Dopo quasi un anno, in cui il monte dei crediti non onorati è costantemente salito, fino a 200 miliardi, la dialettica serrata e aspra tra le autorità italiane, politiche e tecniche, e la Commissione europea non ha dato luogo al veicolo pubblico- privato per cartolarizzare le sofferenze, né ad altre soluzioni consimili. Oggettivamente, è un tempo troppo lungo perché possa durare ancora. Negli ambienti bancari si riferisce che il Tesoro, che ha portato avanti la trattativa a Bruxelles, entro fine dicembre prenderà comunque una posizione: la versione a contributo pubblico della bad bank – si era provata a coinvolgere la Cdp, per quanto i suoi nuovi vertici fossero poco ispirati dal dossier – sarebbe ormai una possibilità residua. Ma potrebbe accreditarsi una soluzione privata, in cui il capitale viene dagli operatori specializzati e dalle banche stesse più interessate ad apportare sofferenze, a valutazioni di mercato, per poi venderle. Con le garanzie prestate da Cdp o dalla Sace, sempre che si risolva il difficile quesito di prezzarne adeguatamente il costo.

L’OPPOSIZIONE AL BAIL IN 

Un altro fronte di attenzione, per il sistema bancario nazionale, riguarda l’attività di opposizione, legale e della lobby, contro la direttiva sul salvataggio ordinato, in vigore da gennaio. I mugugni sono in corso da tempo, specie da parte dell’Abi che raggruppa la lobby bancaria, contro un contesto europeo vissuto come ostile: sia nei passaggi che hanno portato alla vigilanza unica (leggi stress test e vigilanza Srep 2014) sia per la gestazione della direttiva che spalma su azioni, bond e depositi sopra i 100mila euro il costo prioritario dei salvataggi.
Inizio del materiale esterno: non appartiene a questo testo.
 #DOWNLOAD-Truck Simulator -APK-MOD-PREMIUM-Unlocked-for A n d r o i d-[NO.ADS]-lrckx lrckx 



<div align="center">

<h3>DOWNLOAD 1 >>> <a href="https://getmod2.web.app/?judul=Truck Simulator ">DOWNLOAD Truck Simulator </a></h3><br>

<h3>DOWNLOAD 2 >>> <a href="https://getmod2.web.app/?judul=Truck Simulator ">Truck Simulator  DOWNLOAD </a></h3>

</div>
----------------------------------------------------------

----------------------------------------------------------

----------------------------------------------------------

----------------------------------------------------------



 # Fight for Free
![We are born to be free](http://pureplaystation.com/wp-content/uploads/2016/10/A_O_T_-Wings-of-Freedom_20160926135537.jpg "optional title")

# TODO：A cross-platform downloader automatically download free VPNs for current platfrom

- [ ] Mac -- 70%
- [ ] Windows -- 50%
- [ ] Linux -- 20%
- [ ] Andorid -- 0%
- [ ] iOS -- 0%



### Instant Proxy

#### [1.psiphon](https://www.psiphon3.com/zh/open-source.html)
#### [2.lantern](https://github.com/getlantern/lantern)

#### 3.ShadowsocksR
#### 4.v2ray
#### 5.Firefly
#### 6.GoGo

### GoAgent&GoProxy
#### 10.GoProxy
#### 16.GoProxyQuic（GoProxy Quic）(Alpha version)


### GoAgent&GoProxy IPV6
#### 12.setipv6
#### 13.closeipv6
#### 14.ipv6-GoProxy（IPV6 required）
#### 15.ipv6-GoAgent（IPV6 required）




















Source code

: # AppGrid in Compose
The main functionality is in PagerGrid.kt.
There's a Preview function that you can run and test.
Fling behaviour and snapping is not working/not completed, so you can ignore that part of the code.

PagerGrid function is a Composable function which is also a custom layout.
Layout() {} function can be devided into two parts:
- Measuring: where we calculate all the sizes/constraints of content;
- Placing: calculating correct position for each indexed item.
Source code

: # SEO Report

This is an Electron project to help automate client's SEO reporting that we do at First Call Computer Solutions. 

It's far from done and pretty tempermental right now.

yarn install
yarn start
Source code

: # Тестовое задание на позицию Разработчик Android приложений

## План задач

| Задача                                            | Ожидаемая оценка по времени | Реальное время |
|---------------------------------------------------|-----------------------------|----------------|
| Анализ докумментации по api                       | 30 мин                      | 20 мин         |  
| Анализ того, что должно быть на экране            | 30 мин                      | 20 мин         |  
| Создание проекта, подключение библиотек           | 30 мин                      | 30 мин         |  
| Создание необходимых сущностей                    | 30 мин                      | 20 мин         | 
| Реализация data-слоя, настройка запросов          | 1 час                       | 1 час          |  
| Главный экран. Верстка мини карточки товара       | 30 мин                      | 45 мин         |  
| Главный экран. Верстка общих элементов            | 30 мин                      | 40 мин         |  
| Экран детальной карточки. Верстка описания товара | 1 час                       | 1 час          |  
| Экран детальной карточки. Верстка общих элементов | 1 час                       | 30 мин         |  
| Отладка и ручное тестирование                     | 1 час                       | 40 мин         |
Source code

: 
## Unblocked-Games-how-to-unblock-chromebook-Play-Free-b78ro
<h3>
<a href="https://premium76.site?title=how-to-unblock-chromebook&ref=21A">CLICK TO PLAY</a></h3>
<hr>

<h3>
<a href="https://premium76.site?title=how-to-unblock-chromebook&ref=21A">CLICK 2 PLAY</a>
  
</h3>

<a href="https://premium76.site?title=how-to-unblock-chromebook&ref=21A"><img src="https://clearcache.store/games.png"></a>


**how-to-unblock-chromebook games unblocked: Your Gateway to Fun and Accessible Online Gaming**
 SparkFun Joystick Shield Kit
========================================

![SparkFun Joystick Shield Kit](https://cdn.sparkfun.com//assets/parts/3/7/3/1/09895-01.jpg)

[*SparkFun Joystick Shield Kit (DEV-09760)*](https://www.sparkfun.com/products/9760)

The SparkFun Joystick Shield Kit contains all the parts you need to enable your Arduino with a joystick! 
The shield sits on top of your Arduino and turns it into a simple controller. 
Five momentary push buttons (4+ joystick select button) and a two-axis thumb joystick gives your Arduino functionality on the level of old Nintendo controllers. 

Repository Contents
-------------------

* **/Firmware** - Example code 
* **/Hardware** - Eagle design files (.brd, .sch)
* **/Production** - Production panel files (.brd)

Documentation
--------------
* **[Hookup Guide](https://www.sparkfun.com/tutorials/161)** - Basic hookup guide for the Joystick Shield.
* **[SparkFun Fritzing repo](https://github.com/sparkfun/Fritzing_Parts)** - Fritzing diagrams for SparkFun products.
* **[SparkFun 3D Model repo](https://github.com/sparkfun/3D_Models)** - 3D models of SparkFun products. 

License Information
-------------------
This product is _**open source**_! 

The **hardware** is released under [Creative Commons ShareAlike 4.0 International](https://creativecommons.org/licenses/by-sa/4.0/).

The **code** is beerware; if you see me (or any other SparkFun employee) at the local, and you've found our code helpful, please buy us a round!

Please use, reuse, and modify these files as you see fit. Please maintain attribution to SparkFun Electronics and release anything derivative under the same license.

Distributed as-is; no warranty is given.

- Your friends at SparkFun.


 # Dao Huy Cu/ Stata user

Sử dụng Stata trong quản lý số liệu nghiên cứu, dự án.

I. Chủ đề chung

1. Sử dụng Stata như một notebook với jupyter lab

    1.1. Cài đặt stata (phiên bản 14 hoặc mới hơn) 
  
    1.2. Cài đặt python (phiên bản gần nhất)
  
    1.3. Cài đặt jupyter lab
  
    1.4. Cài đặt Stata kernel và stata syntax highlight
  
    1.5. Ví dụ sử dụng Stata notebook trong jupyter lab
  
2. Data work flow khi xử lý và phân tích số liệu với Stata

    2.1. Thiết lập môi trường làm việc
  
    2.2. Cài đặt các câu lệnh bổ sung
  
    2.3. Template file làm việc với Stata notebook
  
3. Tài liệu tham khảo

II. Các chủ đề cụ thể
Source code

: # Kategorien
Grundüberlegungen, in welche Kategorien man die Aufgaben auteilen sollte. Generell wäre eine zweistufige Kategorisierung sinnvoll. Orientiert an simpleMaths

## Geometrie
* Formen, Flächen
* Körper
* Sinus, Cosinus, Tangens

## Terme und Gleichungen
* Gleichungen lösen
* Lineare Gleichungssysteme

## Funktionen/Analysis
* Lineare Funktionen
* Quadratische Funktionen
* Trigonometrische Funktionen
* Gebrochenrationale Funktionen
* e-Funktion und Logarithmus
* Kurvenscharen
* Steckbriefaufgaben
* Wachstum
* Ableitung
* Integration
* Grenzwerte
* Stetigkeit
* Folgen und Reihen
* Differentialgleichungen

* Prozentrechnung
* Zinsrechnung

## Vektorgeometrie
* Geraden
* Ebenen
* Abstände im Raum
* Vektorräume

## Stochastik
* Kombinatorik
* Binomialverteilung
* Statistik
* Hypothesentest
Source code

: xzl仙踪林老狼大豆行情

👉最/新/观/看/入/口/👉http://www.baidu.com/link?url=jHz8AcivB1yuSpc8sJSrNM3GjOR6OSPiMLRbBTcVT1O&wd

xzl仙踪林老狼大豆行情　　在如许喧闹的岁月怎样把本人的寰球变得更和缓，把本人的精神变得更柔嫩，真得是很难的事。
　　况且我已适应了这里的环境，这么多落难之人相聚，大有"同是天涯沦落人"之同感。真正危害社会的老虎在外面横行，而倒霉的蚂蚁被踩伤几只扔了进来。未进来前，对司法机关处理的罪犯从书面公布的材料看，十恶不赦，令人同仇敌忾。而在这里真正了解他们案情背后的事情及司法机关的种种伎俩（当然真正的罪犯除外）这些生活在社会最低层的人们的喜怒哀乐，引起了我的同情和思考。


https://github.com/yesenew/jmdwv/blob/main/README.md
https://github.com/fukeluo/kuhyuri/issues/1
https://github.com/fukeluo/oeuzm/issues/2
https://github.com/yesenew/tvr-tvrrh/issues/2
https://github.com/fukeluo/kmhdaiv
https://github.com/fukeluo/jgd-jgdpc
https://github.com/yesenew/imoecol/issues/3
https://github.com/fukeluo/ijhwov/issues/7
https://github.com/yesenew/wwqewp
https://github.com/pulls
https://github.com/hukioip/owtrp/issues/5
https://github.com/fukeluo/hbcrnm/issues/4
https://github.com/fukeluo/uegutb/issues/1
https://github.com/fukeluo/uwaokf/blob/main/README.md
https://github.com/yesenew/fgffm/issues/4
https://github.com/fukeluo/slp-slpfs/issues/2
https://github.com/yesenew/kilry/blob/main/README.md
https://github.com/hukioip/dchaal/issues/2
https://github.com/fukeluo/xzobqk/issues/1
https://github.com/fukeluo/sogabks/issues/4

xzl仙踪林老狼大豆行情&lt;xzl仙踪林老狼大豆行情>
A Roma diversi funzionari ritengono che il provvedimento varato a giugno a Bruxelles possa violare il principio della non retroattività delle norme, perché espone a nuovi rischi i contratti pattuiti nel passato da obbligazionisti e correntisti degli istituti che salteranno dal 2016. A Vienna, in luglio, la Corte costituzionale ha respinto un tentativo del governo di far pagare ai creditori subordinati il crac di Hypo Alpe Adria. La tesi dei giudici austriaci è che quel salasso avrebbe violato la Costituzione, rendendo nulle le garanzie offerte agli obbligazionisti dal governo della Carinzia. Soprattutto, la Corte ha chiesto di abrogare la norma pioniera del bail in introdotta nel 2014 dal ministro delle finanze. Potrebbe essere un precedente per l’Abi, o per tutti gli investitori che si sentissero bistrattati dalle novità normative.